- RECORD EXCERPTS -

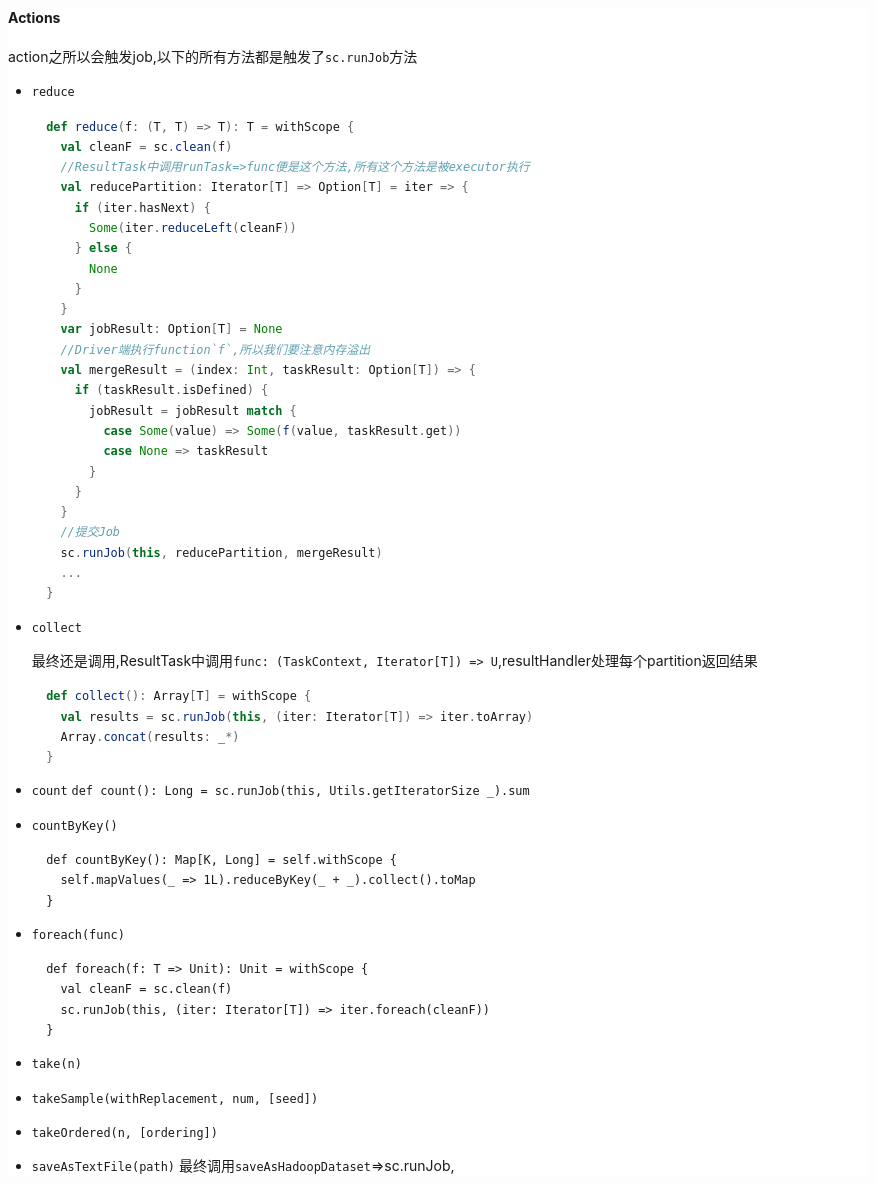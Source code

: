 #### Actions
action之所以会触发job,以下的所有方法都是触发了`sc.runJob`方法

- `reduce`

  ```scala
    def reduce(f: (T, T) => T): T = withScope {
      val cleanF = sc.clean(f)
      //ResultTask中调用runTask=>func便是这个方法,所有这个方法是被executor执行
      val reducePartition: Iterator[T] => Option[T] = iter => {
        if (iter.hasNext) {
          Some(iter.reduceLeft(cleanF))
        } else {
          None
        }
      }
      var jobResult: Option[T] = None
      //Driver端执行function`f`,所以我们要注意内存溢出
      val mergeResult = (index: Int, taskResult: Option[T]) => {
        if (taskResult.isDefined) {
          jobResult = jobResult match {
            case Some(value) => Some(f(value, taskResult.get))
            case None => taskResult
          }
        }
      }
      //提交Job
      sc.runJob(this, reducePartition, mergeResult)
      ...
    }
  ```
- `collect`

  最终还是调用,ResultTask中调用`func: (TaskContext, Iterator[T]) => U`,resultHandler处理每个partition返回结果
  
  ```scala
    def collect(): Array[T] = withScope {
      val results = sc.runJob(this, (iter: Iterator[T]) => iter.toArray)
      Array.concat(results: _*)
    }
  ```
- `count`
  `def count(): Long = sc.runJob(this, Utils.getIteratorSize _).sum`

- `countByKey()`
  ```
    def countByKey(): Map[K, Long] = self.withScope {
      self.mapValues(_ => 1L).reduceByKey(_ + _).collect().toMap
    }
  ```
- `foreach(func)`
  ```
    def foreach(f: T => Unit): Unit = withScope {
      val cleanF = sc.clean(f)
      sc.runJob(this, (iter: Iterator[T]) => iter.foreach(cleanF))
    }
  ```
- `take(n)` 
- `takeSample(withReplacement, num, [seed])`
- `takeOrdered(n, [ordering])`
- `saveAsTextFile(path)`
   最终调用`saveAsHadoopDataset`=>sc.runJob,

- EXERCISE GOAL -
Put each line of the listing above into the copy exactly, dropping the pictures.

- EXERCISE RESULT -
Source code

: #### Actions
action之所以会触发job,以下的所有方法都是触发了`sc.runJob`方法

- `reduce`

  ```scala
    def reduce(f: (T, T) => T): T = withScope {
      val cleanF = sc.clean(f)
      //ResultTask中调用runTask=>func便是这个方法,所有这个方法是被executor执行
      val reducePartition: Iterator[T] => Option[T] = iter => {
        if (iter.hasNext) {
          Some(iter.reduceLeft(cleanF))
        } else {
          None
        }
      }
      var jobResult: Option[T] = None
      //Driver端执行function`f`,所以我们要注意内存溢出
      val mergeResult = (index: Int, taskResult: Option[T]) => {
        if (taskResult.isDefined) {
          jobResult = jobResult match {
            case Some(value) => Some(f(value, taskResult.get))
            case None => taskResult
          }
        }
      }
      //提交Job
      sc.runJob(this, reducePartition, mergeResult)
      ...
    }
  ```
- `collect`

  最终还是调用,ResultTask中调用`func: (TaskContext, Iterator[T]) => U`,resultHandler处理每个partition返回结果
  
  ```scala
    def collect(): Array[T] = withScope {
      val results = sc.runJob(this, (iter: Iterator[T]) => iter.toArray)
      Array.concat(results: _*)
    }
  ```
- `count`
  `def count(): Long = sc.runJob(this, Utils.getIteratorSize _).sum`

- `countByKey()`
  ```
    def countByKey(): Map[K, Long] = self.withScope {
      self.mapValues(_ => 1L).reduceByKey(_ + _).collect().toMap
    }
  ```
- `foreach(func)`
  ```
    def foreach(f: T => Unit): Unit = withScope {
      val cleanF = sc.clean(f)
      sc.runJob(this, (iter: Iterator[T]) => iter.foreach(cleanF))
    }
  ```
- `take(n)` 
- `takeSample(withReplacement, num, [seed])`
- `takeOrdered(n, [ordering])`
- `saveAsTextFile(path)`
   最终调用`saveAsHadoopDataset`=>sc.runJob,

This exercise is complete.